●リプレイ本文
●傭兵ヒーロー団
「た、助けてくれェーッ!」
そんな市民の叫びは、胸を貫く矢によって途絶えた。
バグブルーの放った矢だ。
突き抜けた矢は、なおもまっすぐに飛び、その先の建物に突き立つ。
それだけではない。
「ひぃぃぃっ」
「イーッ! だって? 戦闘員の鏡だなぁ。よし、なら俺が直々に」
バグレッドの振るった鞭により、尻もちをついていた男の首が吹っ飛んだ。
そして、彼が振り向いた先では。
「み、見逃してくれ。彼女の腹の中には、赤ん坊が――」
「Oh! Babyがいるなら仕方ないNe!」
腹の膨れた女性を背中に庇う男性の、必死の命乞い。
それを聞いたバグイエローは両手を広げて驚いて見せ、まるで男の言葉を聞き入れたかのように頷く。
「Heavenで仲良く子育てYo!」
「そっ、そんな‥‥っ!」
腕をぐるぐると回すイエローが迫る。男性は、目の端に涙を溜め、逃げ出すことすら忘れてしまったのか、愕然と立ち尽くした。
終わりだ。自分も、彼女も、我が子も――。
「待ちなさい!」
その時、女性の声が街全体に響き渡った。
「What!?」
「だ、誰だ!」
三人の強化人間が一斉に振り返る。
そこに立っていたのは、三人の傭兵。
「ULT所属能力者、クラス:へヴィガンナー! 人詠んで【白雪の銃精】ネージュ(
gb9408)♪」
拳銃「スピエガンド」を顔の横に立て、小銃「S−01」を前に突き出していたポーズを、言葉とともに切り替え、最後には腰の前で銃を交差させてウィンク。
「同じく、破暁戦士ゴッドサンライト!」
そう名乗ったのは陽山 神樹(
gb8858)。山吹色の特注スーツを身に纏い、覚醒効果の翼が噴き出す。
メット、手の甲、踝、そして腰部中央の装飾がきらりと光った。
そして、もう一人。
「炭酸戦隊コーラレッド!」
守剣 京助(
gc0920)だ。全身に着込んだマッスルスーツでぐぐっと筋肉を目立たせる。その手には、コーラの缶が握られていた。

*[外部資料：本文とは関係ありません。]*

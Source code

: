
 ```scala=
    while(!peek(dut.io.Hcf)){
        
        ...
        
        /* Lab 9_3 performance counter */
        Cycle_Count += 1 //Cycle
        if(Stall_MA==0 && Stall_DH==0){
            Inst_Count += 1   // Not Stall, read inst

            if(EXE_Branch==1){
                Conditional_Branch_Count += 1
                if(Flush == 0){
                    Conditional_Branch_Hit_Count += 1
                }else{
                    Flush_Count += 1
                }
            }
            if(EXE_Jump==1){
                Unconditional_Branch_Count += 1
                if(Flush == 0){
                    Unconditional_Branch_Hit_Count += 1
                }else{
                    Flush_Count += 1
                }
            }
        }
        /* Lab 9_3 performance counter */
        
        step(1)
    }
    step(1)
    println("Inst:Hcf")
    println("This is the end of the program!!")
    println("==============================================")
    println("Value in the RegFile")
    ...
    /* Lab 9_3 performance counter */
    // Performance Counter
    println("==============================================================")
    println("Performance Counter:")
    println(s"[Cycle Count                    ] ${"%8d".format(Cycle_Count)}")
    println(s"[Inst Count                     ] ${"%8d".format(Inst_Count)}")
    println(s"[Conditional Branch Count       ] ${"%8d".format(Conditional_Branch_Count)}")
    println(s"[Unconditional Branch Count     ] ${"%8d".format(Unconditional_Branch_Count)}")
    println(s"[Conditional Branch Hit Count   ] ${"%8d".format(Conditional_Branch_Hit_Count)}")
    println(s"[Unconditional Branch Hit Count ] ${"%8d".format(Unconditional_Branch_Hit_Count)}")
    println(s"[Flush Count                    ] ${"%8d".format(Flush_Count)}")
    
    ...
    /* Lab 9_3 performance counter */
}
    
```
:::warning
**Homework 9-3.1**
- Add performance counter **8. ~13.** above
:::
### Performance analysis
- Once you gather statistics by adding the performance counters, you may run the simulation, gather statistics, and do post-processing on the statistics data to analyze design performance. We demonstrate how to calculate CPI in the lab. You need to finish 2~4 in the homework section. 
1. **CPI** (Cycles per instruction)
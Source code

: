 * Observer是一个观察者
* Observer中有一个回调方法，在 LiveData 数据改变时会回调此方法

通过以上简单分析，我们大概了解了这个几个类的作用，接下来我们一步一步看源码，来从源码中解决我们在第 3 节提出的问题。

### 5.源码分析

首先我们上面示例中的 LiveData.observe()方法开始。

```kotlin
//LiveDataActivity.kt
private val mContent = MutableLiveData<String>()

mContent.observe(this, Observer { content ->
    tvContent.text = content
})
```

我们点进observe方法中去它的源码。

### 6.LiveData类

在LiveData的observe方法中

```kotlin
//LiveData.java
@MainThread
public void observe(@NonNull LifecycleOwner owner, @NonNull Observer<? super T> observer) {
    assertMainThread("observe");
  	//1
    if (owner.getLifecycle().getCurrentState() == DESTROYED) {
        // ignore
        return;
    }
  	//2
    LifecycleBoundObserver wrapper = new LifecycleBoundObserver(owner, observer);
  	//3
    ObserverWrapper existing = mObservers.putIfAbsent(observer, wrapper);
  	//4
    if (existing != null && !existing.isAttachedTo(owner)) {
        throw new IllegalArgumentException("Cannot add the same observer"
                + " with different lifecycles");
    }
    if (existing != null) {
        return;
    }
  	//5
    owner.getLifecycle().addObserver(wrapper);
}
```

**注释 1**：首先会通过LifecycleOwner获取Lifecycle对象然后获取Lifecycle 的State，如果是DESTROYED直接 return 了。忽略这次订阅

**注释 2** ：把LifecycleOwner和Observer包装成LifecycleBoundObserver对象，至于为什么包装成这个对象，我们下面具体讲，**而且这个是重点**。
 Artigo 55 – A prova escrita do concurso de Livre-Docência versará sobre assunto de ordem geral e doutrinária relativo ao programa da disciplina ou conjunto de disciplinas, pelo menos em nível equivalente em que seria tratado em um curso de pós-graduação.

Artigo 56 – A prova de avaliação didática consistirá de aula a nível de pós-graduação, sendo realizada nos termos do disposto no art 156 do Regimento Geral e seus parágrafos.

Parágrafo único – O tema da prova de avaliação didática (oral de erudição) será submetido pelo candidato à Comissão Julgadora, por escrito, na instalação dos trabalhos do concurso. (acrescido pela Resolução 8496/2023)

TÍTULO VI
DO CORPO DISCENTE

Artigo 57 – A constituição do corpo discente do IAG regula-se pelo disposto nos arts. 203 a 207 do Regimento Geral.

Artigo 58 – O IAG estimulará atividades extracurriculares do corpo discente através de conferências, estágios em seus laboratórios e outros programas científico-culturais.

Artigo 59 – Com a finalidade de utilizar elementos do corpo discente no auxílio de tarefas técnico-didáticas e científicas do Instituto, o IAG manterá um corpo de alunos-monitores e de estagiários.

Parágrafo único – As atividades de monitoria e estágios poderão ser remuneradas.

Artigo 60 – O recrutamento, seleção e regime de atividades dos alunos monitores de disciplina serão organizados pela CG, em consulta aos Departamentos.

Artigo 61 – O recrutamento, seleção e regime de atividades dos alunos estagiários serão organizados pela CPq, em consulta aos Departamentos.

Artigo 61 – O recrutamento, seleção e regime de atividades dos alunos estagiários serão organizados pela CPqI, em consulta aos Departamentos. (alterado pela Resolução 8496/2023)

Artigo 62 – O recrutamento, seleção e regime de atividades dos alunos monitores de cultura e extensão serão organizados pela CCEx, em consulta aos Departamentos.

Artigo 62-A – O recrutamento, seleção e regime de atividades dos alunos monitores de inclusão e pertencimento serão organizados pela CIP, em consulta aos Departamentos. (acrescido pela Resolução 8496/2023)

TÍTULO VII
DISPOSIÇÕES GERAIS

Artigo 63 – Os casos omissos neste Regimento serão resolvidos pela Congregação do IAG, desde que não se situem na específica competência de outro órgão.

共鳴するかのように、イエローが思わずマッスルポーズ。
筋肉と筋肉。盛り上がる二人の二の腕が、皮膚など邪魔だと言わんばかりに主張している。
浮き出た血管は太く、互いに火花を散らす肉体と肉体。
あぁ、ここに汗が。激しく動いた後の迸る汗があれば、なお良かったと言うのに!
「我ら傭兵ヒーロー団!」
誰かが高らかに宣言すると同時に、背後で閃光手榴弾が破裂、強烈な光が三人を照らした。
「さ、今のうちに」
その光に紛れ、ソウマ(
gc0505)が市民を手早く避難させていった。
さらに別の場所では。
「なんだか、感慨深いですね」
「この間のことながら、懐かしい、ですね」
沖田 護(
gc0208)と秦本 新(
gc3832)が囁き合っていた。過去にヒーロー役をやっていたことを思い出したようである。
ふっと、沖田が顔を上げる。
そびえるのは、巨大なビル。
奴らは、ここから飛び降りた‥‥。
「皆さん、見た目に惑わされてはいけないようです」
全員に聞こえるよう、叫んだ。
●青と虎と盾――黒
閃光に紛れて、ブルーへ急接近した者がある。
西島 百白(
ga2123)だ。
振るったグラファイトソードは、だがブルーがとっさに構えた弓に抑えられた。
しかしそれでいい。そうでなくては面白くない。
「おい‥‥名乗る必要って‥‥あるのか?」
ついでだから、尋ねてみた。
傍目には地味な鍔迫り合いのようだが、しかしその間で発生している力は、人間などたやすく押しつぶしてしまうほどのものだ。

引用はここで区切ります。